# Sony's Game Plan in A7 and A7r Lenses?



## sonicbuffalo

I was wondering what lenses Sony expects us to use until they get lenses produced for the A7 and A7r line?  I want to use auto focus lenses, and I don't think I'm asking too much.


----------



## gsgary

Whats wrong with manual focus lenses, 
Voigtlander 50mmF1.5 asph M mount and Voigtlander close focus adapter, lens wide open at F1.5 and close up fully out


----------



## sonicbuffalo

Nice picture and focus, but I would like auto focus and zoom, not a prime.  Primes are very limiting for my style of photography.  Very good image though!


----------



## gsgary

The 55mm and 35mm are good lenses that auto focus, im not sure Sony will make many zooms for this camera because it shines with primes, what is your style ?


----------



## sonicbuffalo

I like landscapes, and have taken some portraits (used a Sigma 105 f/2.8) when I had my Nikon gear.  I also like urban landscapes and good old buildings and cars.  I have taken car shows where I needed the zoom to eliminate the peepers.....didn't want them hogging the scene.


----------



## bwana4swahili

sonicbuffalo said:


> I was wondering what lenses Sony expects us to use until they get lenses produced for the A7 and A7r line?  I want to use auto focus lenses, and I don't think I'm asking too much.

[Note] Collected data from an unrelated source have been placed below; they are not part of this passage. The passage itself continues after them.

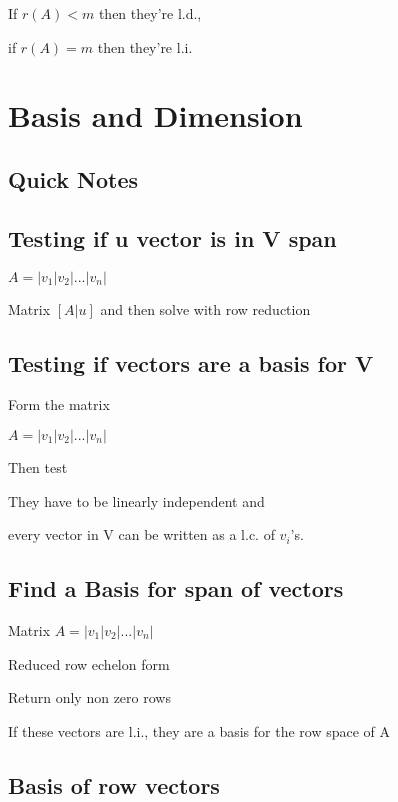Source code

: \documentclass{extarticle}
\begin{document}
\begin{multicols}{2}
\begin{tcolorbox}[enhanced jigsaw,sharp corners,coltext=black,colback=Green!25!white,boxrule=0pt,breakable,size=minimal]
If $r(A) < m$ then they're l.d.,

if $r(A) = m$ then they're l.i.
\end{tcolorbox}








\section{Basis and Dimension}
\subsection{Quick Notes}
\subsection{Testing if u vector is in V span}

$A = \left|v_1|v_2|...|v_n\right|$

Matrix $[A|u]$ and then solve with row reduction


\subsection{Testing if vectors are a basis for V}

Form the matrix

$A = \left|v_1|v_2|...|v_n\right|$

Then test

They have to be linearly independent and 

every vector in V can be written as a l.c. of $v_i$'s.





\subsection{Find a Basis for span of vectors}

Matrix $A = \left|v_1|v_2|...|v_n\right|$

Reduced row echelon form

Return only non zero rows

If these vectors are l.i., they are a basis for the row space of A





\subsection{Basis of row vectors}


\end{multicols}
\end{document}
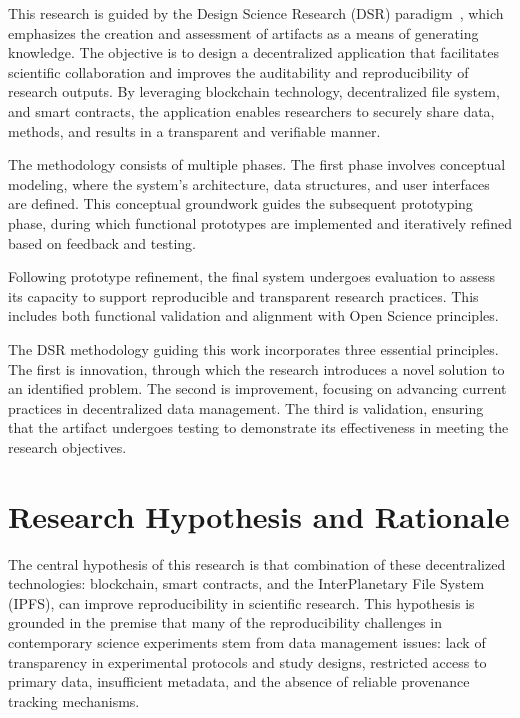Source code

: \documentclass[final]{rc-book-2.14}
\begin{document}
This research is guided by the Design Science Research (DSR) paradigm~\cite{hevner2004design}, which emphasizes the creation and assessment of artifacts as a means of generating knowledge. The objective is to design a decentralized application that facilitates scientific collaboration and improves the auditability and reproducibility of research outputs. By leveraging blockchain technology, decentralized file system, and smart contracts, the application enables researchers to securely share data, methods, and results in a transparent and verifiable manner.

The methodology consists of multiple phases. The first phase involves conceptual modeling, where the system’s architecture, data structures, and user interfaces are defined. This conceptual groundwork guides the subsequent prototyping phase, during which functional prototypes are implemented and iteratively refined based on feedback and testing.

Following prototype refinement, the final system undergoes evaluation to assess its capacity to support reproducible and transparent research practices. This includes both functional validation and alignment with Open Science principles.

The DSR methodology guiding this work incorporates three essential principles. The first is innovation, through which the research introduces a novel solution to an identified problem. The second is improvement, focusing on advancing current practices in decentralized data management. The third is validation, ensuring that the artifact undergoes  testing to demonstrate its effectiveness in meeting the research objectives.


\section{Research Hypothesis and Rationale}
\label{chp:intro:sec:res_hyp}


The central hypothesis of this research is that combination of these decentralized technologies: blockchain, smart contracts, and the InterPlanetary File System (IPFS), can improve reproducibility in scientific research. This hypothesis is grounded in the premise that many of the reproducibility challenges in contemporary science experiments stem from data management issues: lack of transparency in experimental protocols and study designs, restricted access to primary data, insufficient metadata, and the absence of reliable provenance tracking mechanisms. 
\end{document}
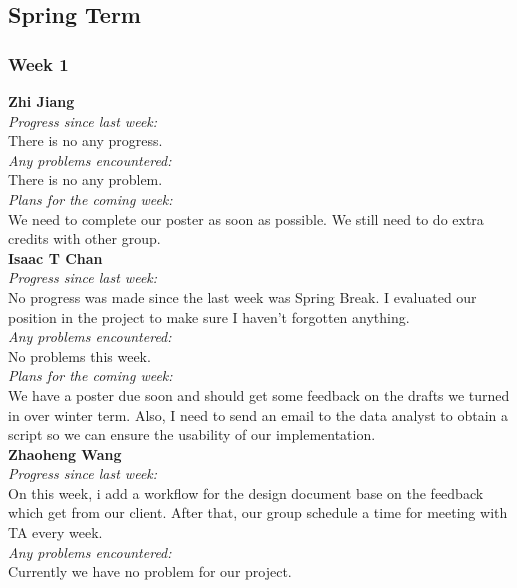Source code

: \subsection{Spring Term}
\subsubsection{Week 1}

\textbf{Zhi Jiang}\\
\noindent\textit{Progress since last week:}\\
There is no any progress.\\

\noindent\textit{Any problems encountered:}\\
There is no any problem.\\

\noindent\textit{Plans for the coming week:}\\
We need to complete our poster as soon as possible. We still need to do extra credits with other group.\\

\noindent\textbf{Isaac T Chan}\\
\noindent\textit{Progress since last week:}\\
No progress was made since the last week was Spring Break. I evaluated our position in the project to make sure I haven't forgotten anything.\\

\noindent\textit{Any problems encountered:}\\
No problems this week.\\

\noindent\textit{Plans for the coming week:}\\
We have a poster due soon and should get some feedback on the drafts we turned in over winter term. Also, I need to send an email to the data analyst to obtain a script so we can ensure the usability of our implementation.\\

\noindent\textbf{Zhaoheng Wang}\\
\noindent\textit{Progress since last week:}\\
On this week, i add a workflow for the design document base on the feedback which get from our client. After that, our group schedule a time for meeting with TA every week.\\

\noindent\textit{Any problems encountered:}\\
Currently we have no problem for our project.\\

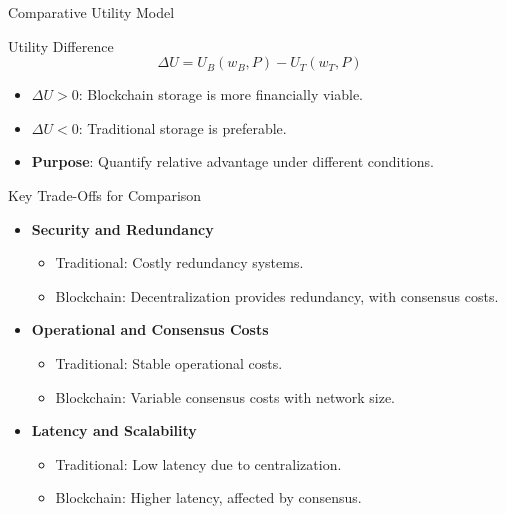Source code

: \documentclass[aspectratio=169]{beamer}
\begin{document}
    \begin{frame}{Comparative Utility Model}
        \begin{block}{Utility Difference}
        \[
        \Delta U = U_B(w_B, P) - U_T(w_T, P)
        \]
        \end{block}
        \begin{itemize}
            \item \( \Delta U > 0 \): Blockchain storage is more financially viable.
            \item \( \Delta U < 0 \): Traditional storage is preferable.
        \end{itemize}
        \begin{itemize}
            \item \textbf{Purpose}: Quantify relative advantage under different conditions.
        \end{itemize}
    \end{frame}

    \begin{frame}{Key Trade-Offs for Comparison}
        \begin{itemize}
            \item \textbf{Security and Redundancy}
            \begin{itemize}
                \item Traditional: Costly redundancy systems.
                \item Blockchain: Decentralization provides redundancy, with consensus costs.
            \end{itemize}
            \item \textbf{Operational and Consensus Costs}
            \begin{itemize}
                \item Traditional: Stable operational costs.
                \item Blockchain: Variable consensus costs with network size.
            \end{itemize}
            \item \textbf{Latency and Scalability}
            \begin{itemize}
                \item Traditional: Low latency due to centralization.
                \item Blockchain: Higher latency, affected by consensus.
            \end{itemize}
        \end{itemize}
    \end{frame}
    
\end{document}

You can use almost any lens in existence with the Sony A7 Series of cameras.  I use Canon, Minolta, Pentax, M42 and T2 lenses.  There are several good automatic adapters available; although, I will admit autofocus is slow through an adapter.

I have one Sony lens, the 28-70mm kit lens for the A7, that works well as a general purpose lens on the A7 and A7S.  Probably marginal on the A7R but still quite usable.

bwa


----------



## sonicbuffalo

Dear Bwa....,

Yes, I realize that you can use almost any type of lens with the A7, but first, I would want full frame, and second, don't want to lug a behemoth of a lens, and thirdly, I don't won any of those lenses you mentioned, and don't want to invest in anything that's not an A7 native lens.  I guess I'll be waiting.  I am planning on buying the 70-200 mm f/4 Soney FE lens though, hopefully tomorrow.  Thanks for your comments though...I do appreciate the response.


----------



## gsgary

sonicbuffalo said:


> Dear Bwa....,
> 
> Yes, I realize that you can use almost any type of lens with the A7, but first, I would want full frame, and second, don't want to lug a behemoth of a lens, and thirdly, I don't won any of those lenses you mentioned, and don't want to invest in anything that's not an A7 native lens.  I guess I'll be waiting.  I am planning on buying the 70-200 mm f/4 Soney FE lens though, hopefully tomorrow.  Thanks for your comments though...I do appreciate the response.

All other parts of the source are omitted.